RELEVANCY & DISCOVERY - Clear categorization of different types of records beneath.

EMPOWERMENT - Users can export their health information securely directly from within the app.

RELEVANCY & DISCOVERY - If users have questions about insurance or records, they might have to navigate back to the home page or open one of the cards first.



After creating an initial prototype of the app, we got 7 peers to test the app design. We also consulted with the rest of our team. Their feedback inspired a few changes.

  1. Departments

    Although the way departments are split make a lot of sense to health admin, these names might mean nothing to students.

  1. Quick Actions

    The shortcuts were difficult to tap and had little categorization. It was also limiting the number of quick actions schools could pick to highlight.

  1. Highlighting Resources

    With the way the current design was formatted, students would only be directed to information they knew existed. We wanted to make new resources more visible.

  1. Insurance vs. Health ID

    We put insurance and health records on the same page but students often have a lot insurance questions while they are more likely to use a health portal for records.

We realized that while the app was doing what we wanted to do in collating information (lack of barrier), it was not providing the added benefit of ease of discovery and empowerment we wanted to give users.

So we went back to the drawing board and made changes.




This design was shaped by two goals: to bring the primary user need to the fore-front and to make departments more understandable. In addition, we took into account that college student healthcare is different than general care and prioritized sexual wellness and mental healthness on top of physical health. We tested this new design against our previous one and about 70% of interviewees preferred this one more.

INSTEAD OF departments, users are guided to easily understandable categories that serve popular needs.

Tools and icons are visually separated above in a darker section. We also added a school messaging tool.

After Hours Care button will appear above during off-hours and move below "the hub" during on-hours.
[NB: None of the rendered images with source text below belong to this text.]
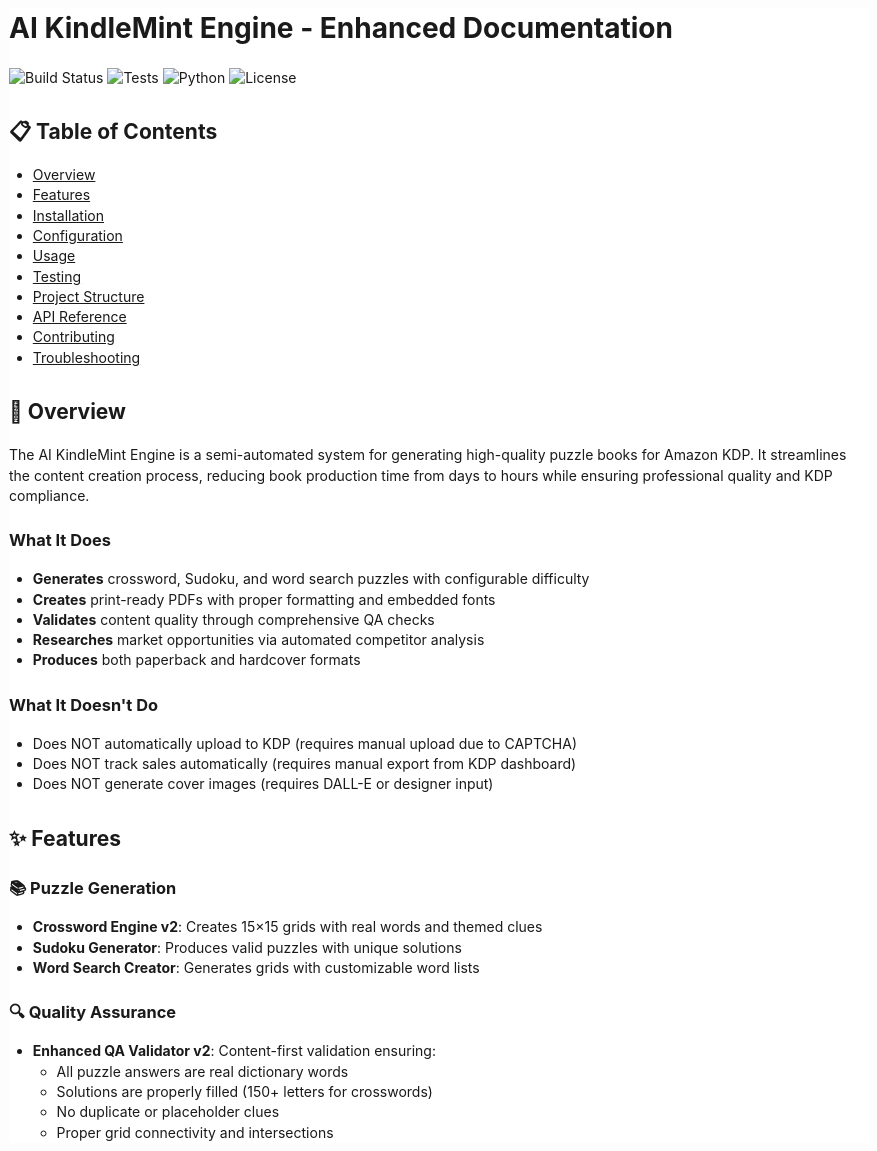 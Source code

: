 # AI KindleMint Engine - Enhanced Documentation

![Build Status](https://img.shields.io/badge/build-passing-green)
![Tests](https://img.shields.io/badge/tests-implemented-green)
![Python](https://img.shields.io/badge/python-3.11+-blue)
![License](https://img.shields.io/badge/license-MIT-blue)

## 📋 Table of Contents

- [Overview](#overview)
- [Features](#features)
- [Installation](#installation)
- [Configuration](#configuration)
- [Usage](#usage)
- [Testing](#testing)
- [Project Structure](#project-structure)
- [API Reference](#api-reference)
- [Contributing](#contributing)
- [Troubleshooting](#troubleshooting)

## 🎯 Overview

The AI KindleMint Engine is a semi-automated system for generating high-quality puzzle books for Amazon KDP. It streamlines the content creation process, reducing book production time from days to hours while ensuring professional quality and KDP compliance.

### What It Does
- **Generates** crossword, Sudoku, and word search puzzles with configurable difficulty
- **Creates** print-ready PDFs with proper formatting and embedded fonts
- **Validates** content quality through comprehensive QA checks
- **Researches** market opportunities via automated competitor analysis
- **Produces** both paperback and hardcover formats

### What It Doesn't Do
- Does NOT automatically upload to KDP (requires manual upload due to CAPTCHA)
- Does NOT track sales automatically (requires manual export from KDP dashboard)
- Does NOT generate cover images (requires DALL-E or designer input)

## ✨ Features

### 📚 Puzzle Generation
- **Crossword Engine v2**: Creates 15×15 grids with real words and themed clues
- **Sudoku Generator**: Produces valid puzzles with unique solutions
- **Word Search Creator**: Generates grids with customizable word lists

### 🔍 Quality Assurance
- **Enhanced QA Validator v2**: Content-first validation ensuring:
  - All puzzle answers are real dictionary words
  - Solutions are properly filled (150+ letters for crosswords)
  - No duplicate or placeholder clues
  - Proper grid connectivity and intersections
All the previous shortcuts were re-named into a more understandable category, "campus resources." We also decided to highlight the other resources a user could use to make them more discoverable. An exciting addition, was that of "off-campus resources", which meant we could expand on our mission of collating resources for users.

Previous quick actions have either been absorbed into appropriate pages or re-branded more clearly as a school resource.

By vertically extending the home page, our design was able to utilize much more app real estate.

User info is available in the 'health records' tab but users can get a quick shortcut but reminded of their info here.

We've also contrasted school resources with a off-campus resources, allowing students to utilize all resources available to them.


The most confusing topic by far for students we interviewed was insurance and whether things were covered. Although insurance and records were grouped together, we realized users might be opening them in different scenarios so we decided to provide a bit more separation. Instead we used the space below the insurance card to provide a list of common FAQs.

Now that there are tabs, we can use the space at the bottom to suggest a search tool and FAQs.

Users can swap between an insurance and health records tab, when they were previously together.

Cards were redesigned to contain more text and highlight the header.


In order to provide more guidance to users, the care flow extends past the home page. We also allow schools to highlight popular concerns and needs, reducing the need for useres to understand how departments are segmented.


This project helped me grow immensly as a designer and this case study barely covers many of the design lessons and decisions I encountered. Although summarized above, this work actually reflects months of twists and turns where I was meeting with users, stakeholders, and my fellow designers to make a product that could really impact how students seek healthcare on campus. We tackled large problems like what features could we see users adopting and small problems like what size width should this card be. I'm grateful for the experience and am excited to see where this product goes!